Go read Steve’s post and especially the comments: Feeding the homeless now illegal in Vegas.
Something I’ve noticed in the philanthropic world recently. Somewhere, sometime, charity became not about helping others because it was the right thing to do but about getting a return on your investment. Charity became about helping others only if they really, truly deserved it, only if they were really poor, only if they were really addicted, only if they were homeless because they didn’t “want” to be.
As Fat Bastard says in Steve’s comments:
Whatever I give to whoever is between me and The Creator (or the karmic wheel, if you should swing thataway). No matter what happens to the money I give, I know I gave it in an effort to do good.

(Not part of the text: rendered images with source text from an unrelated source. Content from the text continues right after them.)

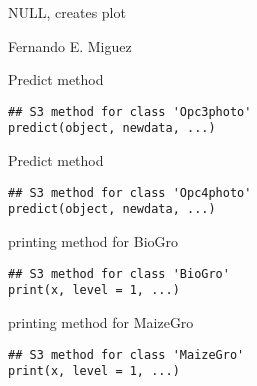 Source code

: \documentclass[letterpaper]{book}
\begin{document}
%
\begin{Value}
NULL, creates plot
\end{Value}
%
\begin{Author}\relax
Fernando E. Miguez
\end{Author}
%
\begin{Description}\relax
Predict method
\end{Description}
%
\begin{Usage}
\begin{verbatim}
## S3 method for class 'Opc3photo'
predict(object, newdata, ...)
\end{verbatim}
\end{Usage}
%
\begin{Description}\relax
Predict method
\end{Description}
%
\begin{Usage}
\begin{verbatim}
## S3 method for class 'Opc4photo'
predict(object, newdata, ...)
\end{verbatim}
\end{Usage}
%
\begin{Description}\relax
printing method for BioGro
\end{Description}
%
\begin{Usage}
\begin{verbatim}
## S3 method for class 'BioGro'
print(x, level = 1, ...)
\end{verbatim}
\end{Usage}
%
\begin{Arguments}
\begin{ldescription}
\item[\code{x}] 
\end{ldescription}
\end{Arguments}
%
\begin{Description}\relax
printing method for MaizeGro
\end{Description}
%
\begin{Usage}
\begin{verbatim}
## S3 method for class 'MaizeGro'
print(x, level = 1, ...)
\end{verbatim}
\end{Usage}
\end{document}
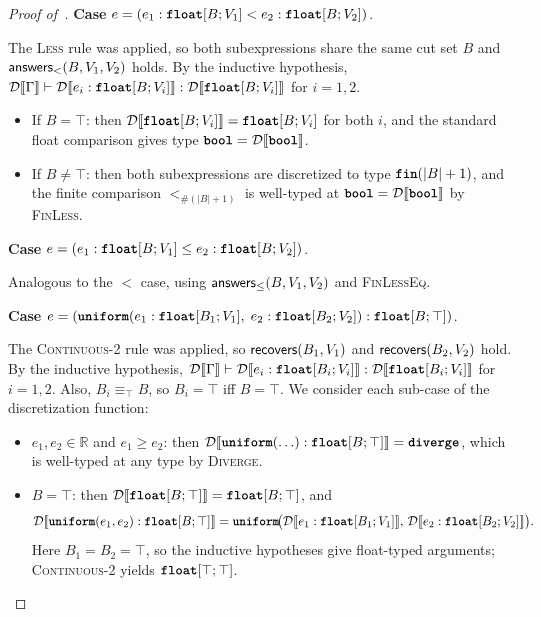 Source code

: \begin{proof}[Proof of~]
  \par\medskip\noindent
  \textbf{Case} $e = (e_1 : \float[B; V_1] < e_2 : \float[B; V_2])$.
  \par\nopagebreak
  The \textsc{Less} rule was applied, so both subexpressions share the same cut set $B$ and $\answerslt{B}{V_1}{V_2}$ holds. By the inductive hypothesis, $\discretize{\Gamma} \vdash \discretize{e_i : \float[B;V_i]} : \discretize{\float[B;V_i]}$ for $i = 1, 2$.
  \begin{itemize}[leftmargin=1.5em, itemsep=0.35em, topsep=0.35em]
      \item If $B = \top$: then $\discretize{\float[B;V_i]} = \float[B;V_i]$ for both $i$, and the standard float comparison gives type $\bool = \discretize{\bool}$.
      \item If $B \neq \top$: then both subexpressions are discretized to type $\fin{|B|+1}$, and the finite comparison $<_{\#(|B|+1)}$ is well-typed at $\bool = \discretize{\bool}$ by \textsc{FinLess}.
  \end{itemize}

  \par\medskip\noindent
  \textbf{Case} $e = (e_1 : \float[B; V_1] \leq e_2 : \float[B; V_2])$.
  \par\nopagebreak
  Analogous to the $<$ case, using $\answersleq{B}{V_1}{V_2}$ and \textsc{FinLessEq}.

  \par\medskip\noindent
  \textbf{Case} $e = (\uniform(e_1 : \float[B_1; V_1],\; e_2 : \float[B_2; V_2]) : \float[B; \top])$.
  \par\nopagebreak
  The \textsc{Continuous-2} rule was applied, so $\distinguishes{B_1}{V_1}$ and $\distinguishes{B_2}{V_2}$ hold. By the inductive hypothesis, $\discretize{\Gamma} \vdash \discretize{e_i : \float[B_i;V_i]} : \discretize{\float[B_i;V_i]}$ for $i = 1, 2$. Also, $B_i \equiv_{\top} B$, so $B_i=\top$ iff $B=\top$. We consider each sub-case of the discretization function:
  \begin{itemize}[leftmargin=1.5em, itemsep=0.5em, topsep=0.35em]
      \item $e_1, e_2 \in \mathbb{R}$ and $e_1 \geq e_2$: then $\discretize{\uniform(\ldots) : \float[B;\top]} = \diverge$, which is well-typed at any type by \textsc{Diverge}.
  
      \item $B = \top$: then $\discretize{\float[B;\top]} = \float[B;\top]$, and
      \[
          \discretize{\uniform(e_1, e_2) : \float[B;\top]} = \uniform\!\bigl(\discretize{e_1 : \float[B_1;V_1]},\, \discretize{e_2 : \float[B_2;V_2]}\bigr).
      \]
	      Here $B_1=B_2=\top$, so the inductive hypotheses give float-typed arguments; \textsc{Continuous-2} yields $\float[\top;\top]$.
  

\end{itemize}
\end{proof}

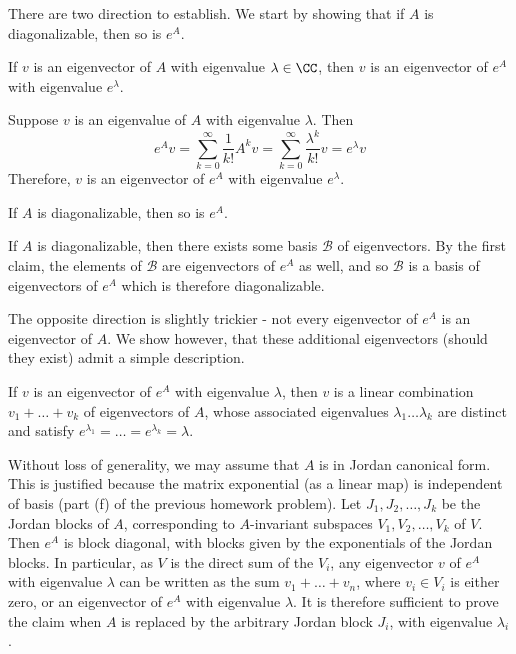 \documentclass{scrartcl}
\begin{document}
\begin{solution} 
        There are two direction to establish. We start by showing that if $A$ is diagonalizable, then so is $e^A$.
        \begin{claimbox}
        If $v$ is an eigenvector of $A$ with eigenvalue $\lambda\in \CC$, then $v$ is an eigenvector of $e^A$ with eigenvalue $e^\lambda$.
        \end{claimbox}
        \begin{subproof}
        Suppose $v$ is an eigenvalue of $A$ with eigenvalue $\lambda$. Then 
        \[e^Av=\sum_{k=0}^{\infty}\frac{1}{k!}A^kv=\sum_{k=0}^{\infty}\frac{\lambda^k}{k!}v=e^\lambda v\]
        Therefore, $v$ is an eigenvector of $e^A$
         with eigenvalue $e^\lambda$.
         \end{subproof}
        
        \begin{claimbox}
        If $A$ is diagonalizable, then so is $e^A$.
        \end{claimbox}
        \begin{subproof}
        If $A$ is diagonalizable, then there exists some basis $\mathcal{B}$ of eigenvectors. By the first claim, the elements of $\mathcal{B}$ are eigenvectors of $e^A$ as well, and so $\mathcal{B}$ is a basis of eigenvectors of $e^A$ which is therefore diagonalizable.
        \end{subproof}
        
        The opposite direction is slightly trickier - not every eigenvector of $e^A$ is an eigenvector of $A$. We show however, that these additional eigenvectors (should they exist) admit a simple description. 
        
        \begin{claimbox}
        If $v$ is an eigenvector of $e^A$ with eigenvalue $\lambda$, then $v$ is a linear combination $v_1+\dots +v_k$ of eigenvectors of $A$, whose associated eigenvalues $\lambda_1\dots \lambda_k$ are distinct and satisfy $e^{\lambda_1}=\dots=e^{\lambda_k}=\lambda$.
        \end{claimbox}
            
        \begin{subproof}
        Without loss of generality, we may assume that $A$ is in Jordan canonical form. This is justified because the matrix exponential (as a linear map) is independent of basis (part (f) of the previous homework problem). Let $J_1,J_2,\dots, J_k$ be the Jordan blocks of $A$, corresponding to $A$-invariant subspaces $V_1,V_2,\dots, V_k$ of $V$. Then $e^A$ is block diagonal, with blocks given by the exponentials of the Jordan blocks. In particular, as $V$ is the direct sum of the $V_i$, any eigenvector $v$ of $e^A$ with eigenvalue $\lambda$ can be written as the sum $v_1+\dots + v_n$, where $v_i\in V_i$ is either zero, or an eigenvector of $e^A$ with eigenvalue $\lambda$. It is therefore sufficient to prove the claim when $A$ is replaced by the arbitrary Jordan block $J_i$, with eigenvalue $\lambda_i$.
        

\end{subproof}
\end{solution}
\end{document}
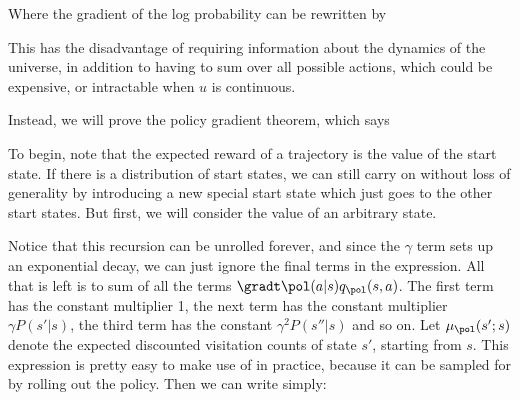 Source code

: \documentclass[12pt]{article}
\begin{document}
Where the gradient of the log probability can be rewritten by

This has the disadvantage of requiring information about the dynamics of the universe, in addition to having to sum over all possible actions, which could be expensive, or intractable when $u$ is continuous.

Instead, we will prove the policy gradient theorem, which says


To begin, note that the expected reward of a trajectory is the value of the start state. If there is a distribution of start states, we can still carry on without loss of generality by introducing a new special start state which just goes to the other start states. But first, we will consider the value of an arbitrary state.


Notice that this recursion can be unrolled forever, and since the $\gamma$ term sets up an exponential decay, we can just ignore the final terms in the expression. All that is left is to sum of all the terms $\gradt \pol(a|s) q_{\pol}(s, a)$. The first term has the constant multiplier 1, the next term has the constant multiplier $\gamma P(s'|s)$, the third term has the constant $\gamma^2 P(s''|s)$ and so on. Let $\mu_{\pol}(s';s)$ denote the expected discounted visitation counts of state $s'$, starting from $s$. This expression is pretty easy to make use of in practice, because it can be sampled for by rolling out the policy. Then we can write simply:
\end{document}
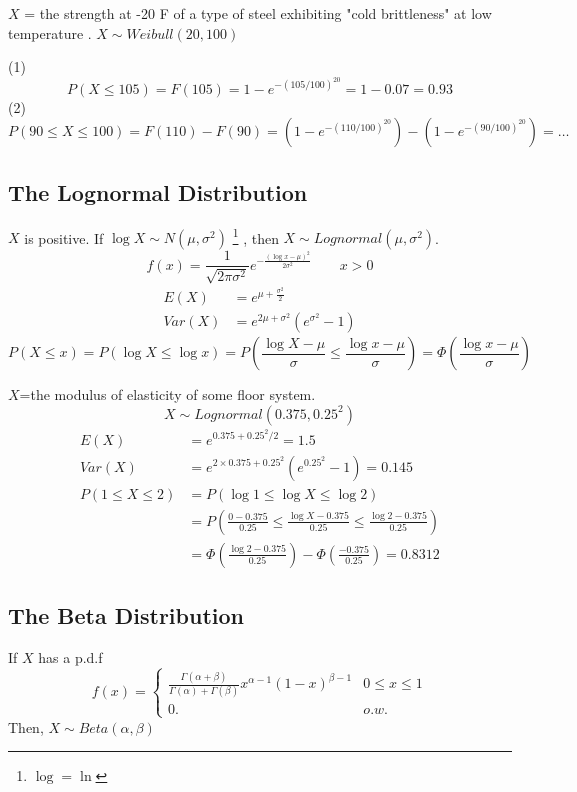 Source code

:\begin{exmp}
$X$ = the strength at  -20 F of a type of steel exhibiting "cold brittleness" at low temperature . $X \sim Weibull(20,100)$

(1) 
\[P(X \leq 105)=F(105)=1-e^{-(105/100)^{20}}=1-0.07=\boxed{0.93}\]
(2)
\[P(90 \leq X \leq 100)=F(110)-F(90)=\left(1-e^{-(110/100)^{20}}\right)-\left(1-e^{-(90/100)^{20}}\right)=\boxed{\dots}\] 
\end{exmp}

\subsection{The Lognormal Distribution}
$X$ is positive. If $\log{X} \sim N(\mu,\sigma^2)$ \footnote{$\log=\ln$} , then $X \sim Lognormal(\mu,\sigma^2)$.
\[f(x)=\frac{1}{\sqrt{2 \pi \sigma^2}} e^{-\frac{(\log{x}-\mu)^2}{2 \sigma^2}}   \qquad  x>0\]
\begin{align*}
E(X)&=e^{\mu +\frac{\sigma^2}{2}} \\
Var(X)&=e^{2\mu +\sigma^2} (e^{\sigma^2}-1)
\end{align*}
\[P(X \leq x)=P(\log{X}\leq \log{x})= P \left(\frac{\log{X}-\mu}{\sigma} \leq \frac{\log{x}-\mu}{\sigma} \right)  =\Phi \left(\frac{\log{x}-\mu}{\sigma} \right)\]

\begin{exmp}
$X$=the modulus of elasticity of some floor system.
\[X \sim Lognormal(0.375,0.25^2)\]
\begin{align*}
E(X)&=e^{0.375+0.25^{2}/2}=1.5\\
Var(X)&= e^{2\times0.375+0.25^{2}}\left(e^{0.25^{2}}-1\right)=0.145\\
P(1 \leq X \leq 2)&=P(\log{1} \leq \log{X}\leq \log{2})\\
&= P \left(\frac{0-0.375}{0.25} \leq \frac{\log{X}-0.375}{0.25} \leq \frac{\log{2}-0.375}{0.25} \right) \\
& =\Phi \left(\frac{\log{2}-0.375}{0.25} \right)-\Phi \left(\frac{-0.375}{0.25} \right)=\boxed{0.8312}
\end{align*}


\end{exmp}

\subsection{The Beta Distribution}
If $X$ has a p.d.f 
\[f(x)=\begin{cases}
\frac{\Gamma(\alpha+\beta)}{\Gamma(\alpha)+\Gamma(\beta)}x^{\alpha-1}(1-x)^{\beta-1}  & 0 \leq x \leq 1 \\
0. & o.w.
\end{cases}\]
Then, $X \sim Beta(\alpha,\beta)$

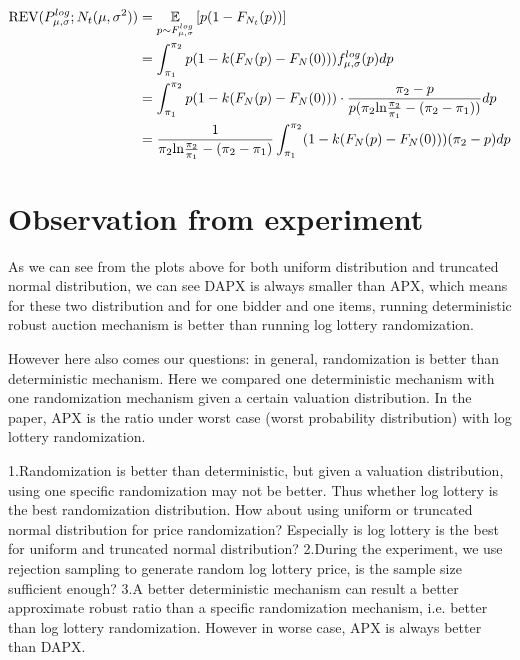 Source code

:\begin{equation}\notag
\begin{split}	
	\text{REV}(P^{log}_{\mu,\sigma} ;N_t(\mu, \sigma^2)) &=\underset{p \sim F^{log}_{\mu,\sigma} }{\mathbb{E}}\left[ p(1-F_{N_t}(p))\right] \\ &= \int_{\pi_1}^{\pi_2} p(1 -  k(F_{N}(p)-F_{N}(0)))f^{log}_{\mu,\sigma}(p)dp \\&=\int_{\pi_1}^{\pi_2} p(1 -  k(F_{N}(p)-F_{N}(0)))\cdot \frac{\pi_2 -p}{p(\pi_2 \text{ln}\frac{\pi_2}{\pi_1} - (\pi_2-\pi_1))} dp \\&=  \frac{1}{\pi_2 \text{ln}\frac{\pi_2}{\pi_1} - (\pi_2-\pi_1)}\int_{\pi_1}^{\pi_2} (1 -  k(F_{N}(p)-F_{N}(0)))(\pi_2-p)dp 
\end{split}
\end{equation} 


\section{Observation from experiment}

As we can see from the plots above for both uniform distribution and truncated normal distribution, we can see DAPX is always smaller than APX, which means for these two distribution and for one bidder and one items, running deterministic robust auction mechanism is better than running log lottery randomization.

However here also comes our questions: in general, randomization is better than deterministic mechanism. Here we compared one deterministic mechanism with one randomization mechanism given a certain valuation distribution. In the paper, APX is the ratio under worst case (worst probability distribution) with log lottery randomization. 

1.Randomization is better than deterministic, but given a valuation distribution, using one specific randomization may not be better. Thus whether log lottery is the best randomization distribution. How about using uniform or truncated normal distribution for price randomization? Especially is log lottery is the best for uniform and truncated normal distribution?
2.During the experiment, we use rejection sampling to generate random log lottery price, is the sample size sufficient enough?
3.A better deterministic mechanism can result a better approximate robust ratio than a specific randomization mechanism, i.e. better than log lottery randomization. However in worse case, APX is always better than DAPX. 






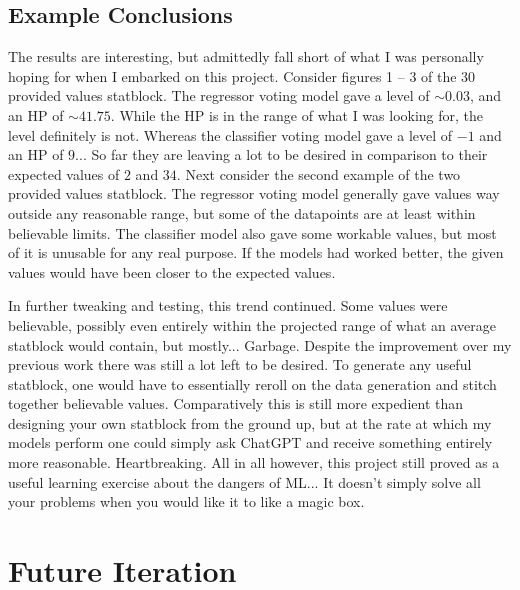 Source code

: \documentclass[11pt]{article}
\begin{document}
\subsection{Example Conclusions}

The results are interesting, but admittedly fall short of what I was personally hoping for when I embarked on this project. Consider figures 1 -- 3 of the 30 provided values statblock. The regressor voting model gave a level of $\sim0.03$, and an HP of $\sim41.75$. While the HP is in the range of what I was looking for, the level definitely is not. Whereas the classifier voting model gave a level of $-1$ and an HP of $9$... So far they are leaving a lot to be desired in comparison to their expected values of $2$ and $34$. Next consider the second example of the two provided values statblock. The regressor voting model generally gave values way outside any reasonable range, but some of the datapoints are at least within believable limits. The classifier model also gave some workable values, but most of it is unusable for any real purpose. If the models had worked better, the given values would have been closer to the expected values.

In further tweaking and testing, this trend continued. Some values were believable, possibly even entirely within the projected range of what an average statblock would contain, but mostly... Garbage. Despite the improvement over my previous work there was still a lot left to be desired. To generate any useful statblock, one would have to essentially reroll on the data generation and stitch together believable values. Comparatively this is still more expedient than designing your own statblock from the ground up, but at the rate at which my models perform one could simply ask ChatGPT and receive something entirely more reasonable. Heartbreaking. All in all however, this project still proved as a useful learning exercise about the dangers of ML... It doesn't simply solve all your problems when you would like it to like a magic box.

\section{Future Iteration}
\end{document}
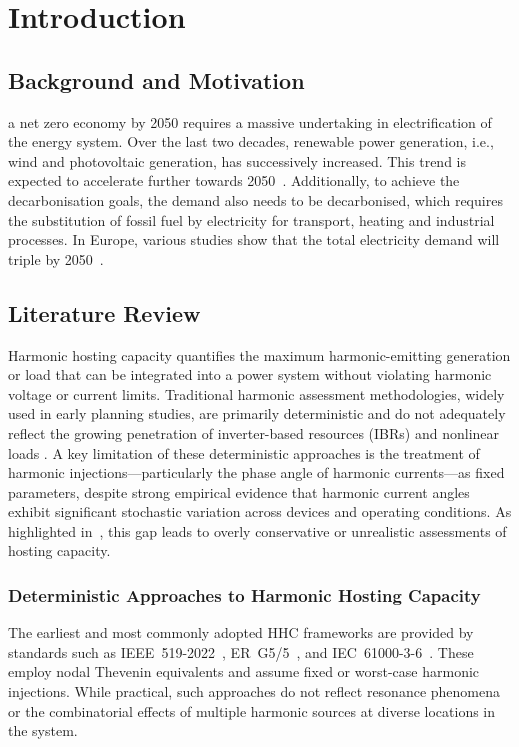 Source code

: \section{Introduction}
\label{sec:introduction}

\subsection{Background and Motivation}
\label{sec:background_and_motivation}

 a net zero economy by 2050 requires a massive undertaking in electrification of the energy system. Over the last two decades, renewable power generation, i.e., wind and photovoltaic generation, has successively increased. This trend is expected to accelerate further towards 2050~\cite{international_energy_agency_world_2023}. Additionally, to achieve the decarbonisation goals, the demand also needs to be decarbonised, which requires the substitution of fossil fuel by electricity for transport, heating and industrial processes. In Europe, various studies show that the total electricity demand will triple by 2050~\cite{energyville_paths_2023}. 

\subsection{Literature Review}
\label{sec:literature_review}

Harmonic hosting capacity quantifies the maximum harmonic-emitting generation or load that can be integrated into a power system without violating harmonic voltage or current limits. Traditional harmonic assessment methodologies, widely used in early planning studies, are primarily deterministic and do not adequately reflect the growing penetration of inverter-based resources (IBRs) and nonlinear loads \cite{sun2022distribution, bollen2017hosting}. A key limitation of these deterministic approaches is the treatment of harmonic injections---particularly the phase angle of harmonic currents---as fixed parameters, despite strong empirical evidence that harmonic current angles exhibit significant stochastic variation across devices and operating conditions. As highlighted in~\cite{vanacker2025impact}, this gap leads to overly conservative or unrealistic assessments of hosting capacity.

\subsubsection{Deterministic Approaches to Harmonic Hosting Capacity}
The earliest and most commonly adopted HHC frameworks are provided by standards such as IEEE~519-2022~\cite{ieee519}, ER~G5/5~\cite{erg55}, and IEC~61000-3-6~\cite{iec61000}. These employ nodal Thevenin equivalents and assume fixed or worst-case harmonic injections. While practical, such approaches do not reflect resonance phenomena or the combinatorial effects of multiple harmonic sources at diverse locations in the system.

If the one I give it to spends it on a bottle of Ripple, that’s between him and The Creator, and I ain’t even in it.
Hell, for all I know a bottle of Ripple is exactly what The Creator thinks he really really needs.
IT AIN’T MY PLACE TO JUDGE.
It’s exactly those judgemental sonsabitches that want to say that some people don’t deserve to be fed.
There is some kind of twisted expectation we have now, that everybody who needs help deserves their fate in some way. That misfortune is beneficial, even, character-building. There are people who’ll talk about the lessons of poverty, the proud “I didn’t need a handout, and I’m just fine,” the kinds of things you never hear from anybody until after they’re not poor anymore. It’s easy to make something a pretty story when you’ve got some distance, money in the bank, a canap in your hand.
I think it’s a defense mechanism, the thought that the homeless, the hopeless, the poor, are that way because they want to be. Because if it’s not about making choices, well, then it could happen to people who do everything right, who have jobs and insurance and a home and a car and are doing just fine. If it’s about people “wanting” to be homeless (which, can I just say, has never been the dream of any child growing up that I’ve ever known) then we don’t have to be scared, because we don’t want to be homeless, and the universe isn’t that random, and it’s going to be fine. A cascade of circumstances — mental illness, economic downturn, addiction, divorce, sickness, death — that leads to you being on the street talking to yourself and scruffing up the park for the suburbanites couldn’t ever, ever happen to you. Blaming the victim is a time-honored way of making ourselves feel safer.
It’s not that I begrudge people their illusions exactly. If you focus too much on the random way the gods confiscate good fortune you’ll never leave your house again for fear of being nailed by a potato chip truck on your way to mailbox. But I do very much begrudge people denying others help on the basis that they know who deserves it and who doesn’t, based on something they kinda sorta maybe heard somebody say someplace once.
And if you’re really worried the guy’s just gonna spend it on booze, if that really matters to you all that much, go home and match the couple of quarters you threw at him with a $25 donation your local homeless shelter, or your neighborhood drug treatment center, or your city’s social services wing, so that your help’s going as many places as you can make it go, and you’ve got all your bases covered.